How many times have we read or heard, with regards to social networks, that "if the product is free, you are the product"? The more we interact with the platform, the more data we provide. And this data is then used to build sophisticated templates that allow advertisers to reach us with targeted messages. This model is starting to show cracks though.
Platforms are struggling to stay relevant, and users are becoming increasingly aware of the damage done by spending too much time on social media. Many are understanding of using social media too much media without understanding the true cost of disclosing their data. The widely promoted disinformation on social media has led to an unprecedented distrust of these platforms. And it is a just distrust.
This is also why social media are trying to fix it (always in the name of profit). A trend that can lead to a revolution in social media, where privacy and content quality become the main values. Here's how the trajectory could proceed, starting with an already visible fact: the collapse in advertising spending.

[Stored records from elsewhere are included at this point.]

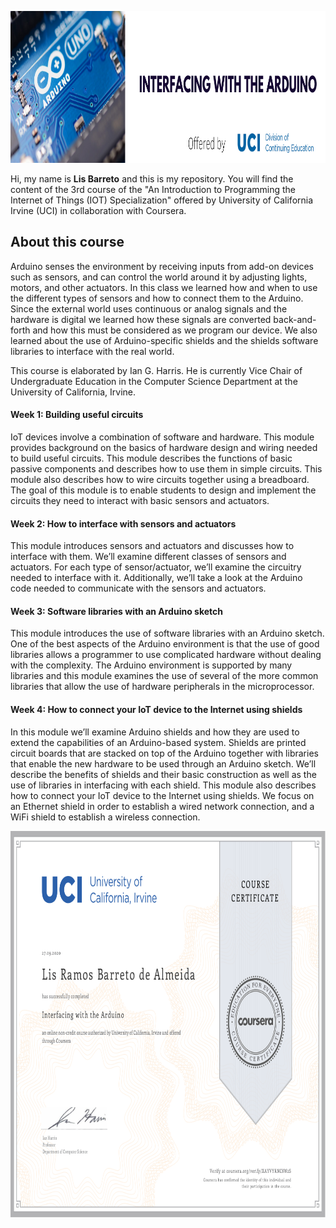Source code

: <p align="center">
  <img width="1000" height="243" src="https://github.com/lis-r-barreto/coursera-interfacing-with-the-arduino/blob/master/cover.png">
</p>

Hi, my name is <b>Lis Barreto</b> and this is my repository. You will find the content of the 3rd course of the "An Introduction to Programming the Internet of Things (IOT) Specialization" offered by University of California Irvine (UCI) in collaboration with Coursera.


## About this course

Arduino senses the environment by receiving inputs from add-on devices such as sensors, and can control the world around it by adjusting lights, motors, and other actuators. In this class we learned how and when to use the different types of sensors and how to connect them to the Arduino. Since the external world uses continuous or analog signals and the hardware is digital we learned how these signals are converted back-and-forth and how this must be considered as we program our device. We also learned about the use of Arduino-specific shields and the shields software libraries to interface with the real world.


This course is elaborated by Ian G. Harris. He is currently Vice Chair of Undergraduate Education in the Computer Science Department at the University of California, Irvine. 


#### Week 1: Building useful circuits

IoT devices involve a combination of software and hardware. This module provides background on the basics of hardware design and wiring needed to build useful circuits. This module describes the functions of basic passive components and describes how to use them in simple circuits. This module also describes how to wire circuits together using a breadboard. The goal of this module is to enable students to design and implement the circuits they need to interact with basic sensors and actuators.

#### Week 2: How to interface with sensors and actuators 

This module introduces sensors and actuators and discusses how to interface with them. We’ll examine different classes of sensors and actuators. For each type of sensor/actuator, we’ll examine the circuitry needed to interface with it. Additionally, we’ll take a look at the Arduino code needed to communicate with the sensors and actuators.

#### Week 3: Software libraries with an Arduino sketch

This module introduces the use of software libraries with an Arduino sketch. One of the best aspects of the Arduino environment is that the use of good libraries allows a programmer to use complicated hardware without dealing with the complexity. The Arduino environment is supported by many libraries and this module examines the use of several of the more common libraries that allow the use of hardware peripherals in the microprocessor.

#### Week 4: How to connect your IoT device to the Internet using shields

In this module we’ll examine Arduino shields and how they are used to extend the capabilities of an Arduino-based system. Shields are printed circuit boards that are stacked on top of the Arduino together with libraries that enable the new hardware to be used through an Arduino sketch. We’ll describe the benefits of shields and their basic construction as well as the use of libraries in interfacing with each shield.
This module also describes how to connect your IoT device to the Internet using shields. We focus on an Ethernet shield in order to establish a wired network connection, and a WiFi shield to establish a wireless connection.

<p align="center">
  <img width="1000" height="618.18" src="https://github.com/lis-r-barreto/coursera-interfacing-with-the-arduino/blob/master/certificate.png">
</p>
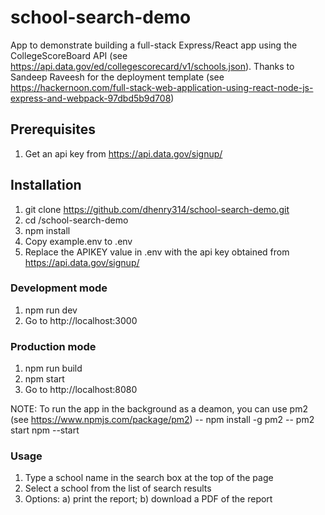 # school-search-demo 

App to demonstrate building a full-stack Express/React app using the CollegeScoreBoard API (see https://api.data.gov/ed/collegescorecard/v1/schools.json).  Thanks to Sandeep Raveesh for the deployment template (see https://hackernoon.com/full-stack-web-application-using-react-node-js-express-and-webpack-97dbd5b9d708)

## Prerequisites

1. Get an api key from https://api.data.gov/signup/

## Installation 

1. git clone https://github.com/dhenry314/school-search-demo.git
2. cd /school-search-demo
3. npm install
4. Copy example.env to .env
5. Replace the APIKEY value in .env with the api key obtained from https://api.data.gov/signup/

### Development mode

1. npm run dev
2. Go to http://localhost:3000

### Production mode

1. npm run build
2. npm start
3. Go to http://localhost:8080

NOTE: To run the app in the background as a deamon, you can use pm2 (see https://www.npmjs.com/package/pm2)
-- npm install -g pm2
-- pm2 start npm --start

### Usage

1. Type a school name in the search box at the top of the page
2. Select a school from the list of search results
3. Options: a) print the report;  b) download a PDF of the report



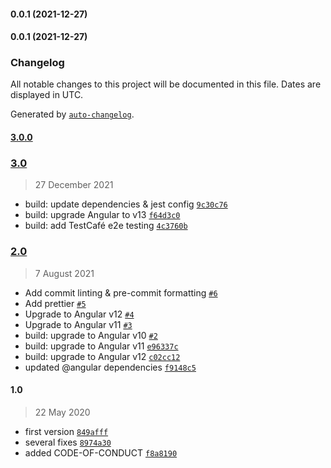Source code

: #### 0.0.1 (2021-12-27)

#### 0.0.1 (2021-12-27)

### Changelog

All notable changes to this project will be documented in this file. Dates are displayed in UTC.

Generated by [`auto-changelog`](https://github.com/CookPete/auto-changelog).

#### [3.0.0](https://github.com/wlucha/angular-starter/compare/3.0...3.0.0)

### [3.0](https://github.com/wlucha/angular-starter/compare/2.0...3.0)

> 27 December 2021

- build: update dependencies & jest config [`9c30c76`](https://github.com/wlucha/angular-starter/commit/9c30c7615b994209365841c6c9920fa36934f15b)
- build: upgrade Angular to v13 [`f64d3c0`](https://github.com/wlucha/angular-starter/commit/f64d3c090091e154f7d9c0df438824819527889f)
- build: add TestCafé e2e testing [`4c3760b`](https://github.com/wlucha/angular-starter/commit/4c3760bafe0411d496052550b9e48a7559da785b)

### [2.0](https://github.com/wlucha/angular-starter/compare/1.0...2.0)

> 7 August 2021

- Add commit linting & pre-commit formatting [`#6`](https://github.com/wlucha/angular-starter/pull/6)
- Add prettier [`#5`](https://github.com/wlucha/angular-starter/pull/5)
- Upgrade to Angular v12 [`#4`](https://github.com/wlucha/angular-starter/pull/4)
- Upgrade to Angular v11 [`#3`](https://github.com/wlucha/angular-starter/pull/3)
- build: upgrade to Angular v10 [`#2`](https://github.com/wlucha/angular-starter/pull/2)
- build: upgrade to Angular v11 [`e96337c`](https://github.com/wlucha/angular-starter/commit/e96337c5e1ea1793de0ef5985a08aef8e9e160b0)
- build: upgrade to Angular v12 [`c02cc12`](https://github.com/wlucha/angular-starter/commit/c02cc121e38b0e3b907e25dd1122a0427ef685a7)
- updated @angular dependencies [`f9148c5`](https://github.com/wlucha/angular-starter/commit/f9148c55a7af17472cef61eaea19467d0573e927)

#### 1.0

> 22 May 2020

- first version [`849afff`](https://github.com/wlucha/angular-starter/commit/849afff7cf26b2c12227a903090d1a5307eba64a)
- several fixes [`8974a30`](https://github.com/wlucha/angular-starter/commit/8974a30fe404167e9bb51aecc8883f336524bbd8)
- added CODE-OF-CONDUCT [`f8a8190`](https://github.com/wlucha/angular-starter/commit/f8a819094818d93b11bcaed2ce64d9747f9db906)

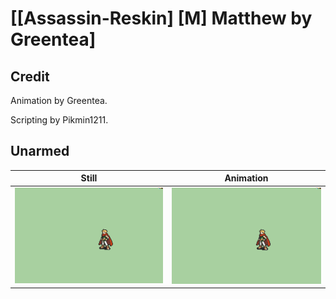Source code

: # [\[Assassin-Reskin\] \[M\] Matthew by Greentea]

## Credit

Animation by Greentea.

Scripting by Pikmin1211.
	
## Unarmed

| Still | Animation |
| :---: | :-------: |
| ![Unarmed still](./Unarmed_000.png) | ![Unarmed animation](./Unarmed.gif) |
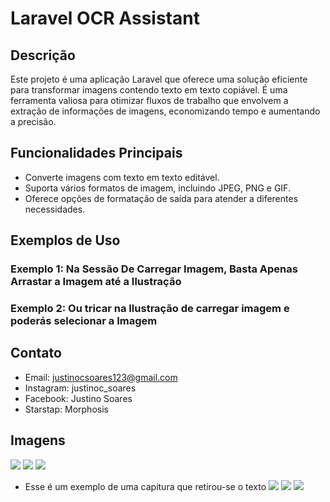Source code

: # Laravel OCR Assistant

## Descrição
Este projeto é uma aplicação Laravel que oferece uma solução eficiente para transformar imagens contendo texto em texto copiável. É uma ferramenta valiosa para otimizar fluxos de trabalho que envolvem a extração de informações de imagens, economizando tempo e aumentando a precisão.

## Funcionalidades Principais
- Converte imagens com texto em texto editável.
- Suporta vários formatos de imagem, incluindo JPEG, PNG e GIF.
- Oferece opções de formatação de saída para atender a diferentes necessidades.

## Exemplos de Uso
### Exemplo 1: Na Sessão De Carregar Imagem, Basta Apenas Arrastar a Imagem até a Ilustração
### Exemplo 2: Ou tricar na Ilustração de carregar imagem e poderás selecionar a Imagem

## Contato
- Email: justinocsoares123@gmail.com
- Instagram: justinoc_soares
- Facebook: Justino Soares
- Starstap: Morphosis

## Imagens
![]("imagensREADM/inicio.png")
![]("imagensREADM/upload.png")
![]("imagensREADM/texto.png")
- Esse é um exemplo de uma capitura que retirou-se o texto
![]("imagensREADM/exemploTexto.png")
![]("imagensREADM/avaliar.png")
![]("imagensREADM/footer.png")
































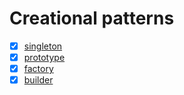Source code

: # Creational patterns

- [x] [singleton](./1-singleton/singleton.md)
- [x] [prototype](./2-prototype/prototype.md)
- [x] [factory](./3-factory/factory.md)
- [x] [builder](./4-builder/builder.md)
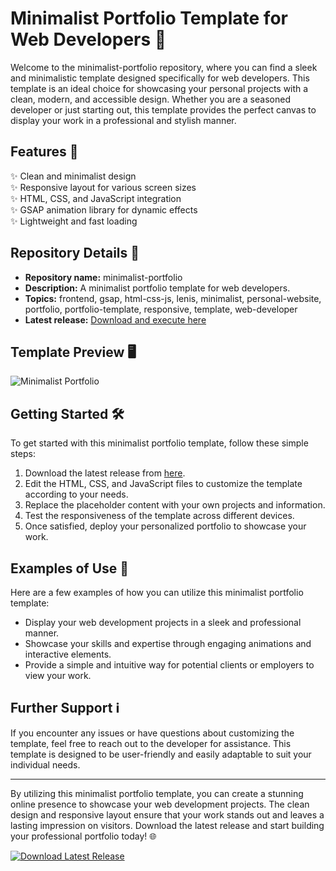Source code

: # Minimalist Portfolio Template for Web Developers 🌟

Welcome to the minimalist-portfolio repository, where you can find a sleek and minimalistic template designed specifically for web developers. This template is an ideal choice for showcasing your personal projects with a clean, modern, and accessible design. Whether you are a seasoned developer or just starting out, this template provides the perfect canvas to display your work in a professional and stylish manner.

## Features 🚀

✨ Clean and minimalist design  
✨ Responsive layout for various screen sizes  
✨ HTML, CSS, and JavaScript integration  
✨ GSAP animation library for dynamic effects  
✨ Lightweight and fast loading  

## Repository Details 📁

- **Repository name:** minimalist-portfolio  
- **Description:** A minimalist portfolio template for web developers.  
- **Topics:** frontend, gsap, html-css-js, lenis, minimalist, personal-website, portfolio, portfolio-template, responsive, template, web-developer  
- **Latest release:** [Download and execute here](https://github.com/frmlightx/minimalist-portfolio/releases)

## Template Preview 🖥️

![Minimalist Portfolio](https://example.com/minimalist-portfolio-preview.png)

## Getting Started 🛠️

To get started with this minimalist portfolio template, follow these simple steps:

1. Download the latest release from [here](https://github.com/frmlightx/minimalist-portfolio/releases).
2. Edit the HTML, CSS, and JavaScript files to customize the template according to your needs.
3. Replace the placeholder content with your own projects and information.
4. Test the responsiveness of the template across different devices.
5. Once satisfied, deploy your personalized portfolio to showcase your work.

## Examples of Use 💼

Here are a few examples of how you can utilize this minimalist portfolio template:

- Display your web development projects in a sleek and professional manner.
- Showcase your skills and expertise through engaging animations and interactive elements.
- Provide a simple and intuitive way for potential clients or employers to view your work.

## Further Support ℹ️

If you encounter any issues or have questions about customizing the template, feel free to reach out to the developer for assistance. This template is designed to be user-friendly and easily adaptable to suit your individual needs.

---

By utilizing this minimalist portfolio template, you can create a stunning online presence to showcase your web development projects. The clean design and responsive layout ensure that your work stands out and leaves a lasting impression on visitors. Download the latest release and start building your professional portfolio today! 🌐

[![Download Latest Release](https://img.shields.io/badge/Download-Latest%20Release-blue)](https://github.com/frmlightx/minimalist-portfolio/releases)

The big engine: advertising on these models is going downhill
What are the causes? First of all, the current economic situation, which certainly doesn't help. And then, in general, the saturation of these social networks. The censorship atmosphere, the algorithm that values only the quarrelsomeness, the serious problems to the psyche of the people, younger species. And two more important factors: the new tug of war on data processing between institutions and social media, and the weight of the changes made by Apple to app monitoring. This has reduced the effectiveness of platforms, especially Facebook, in targeting ads and caused Meta's revenue to drop by approximately $12 billion in 2022 alone.
Even these, looking closely, are the inevitable consequence of what social networks have become. When you ask users if they want to give their personal information to a company, most say no. Staying at Apple, only 25% of users joined, which means that 75% of people who own an iPhone have turned off the faucet of free personal data. Meta tried to circumvent this block, catching a €400 million fine for violating the EU's General Data Protection Regulation (GDPR). And that's just the beginning.
Declining ad spend by brands will be a serious problem for digital platforms precisely because ad revenue is their lifeblood. At the moment. And among the desperate solutions to avoid "dying", even if somehow the "old platforms" of social networks are already dead but they don't know it" (cit. from this post) has ticked that of the subscriptions.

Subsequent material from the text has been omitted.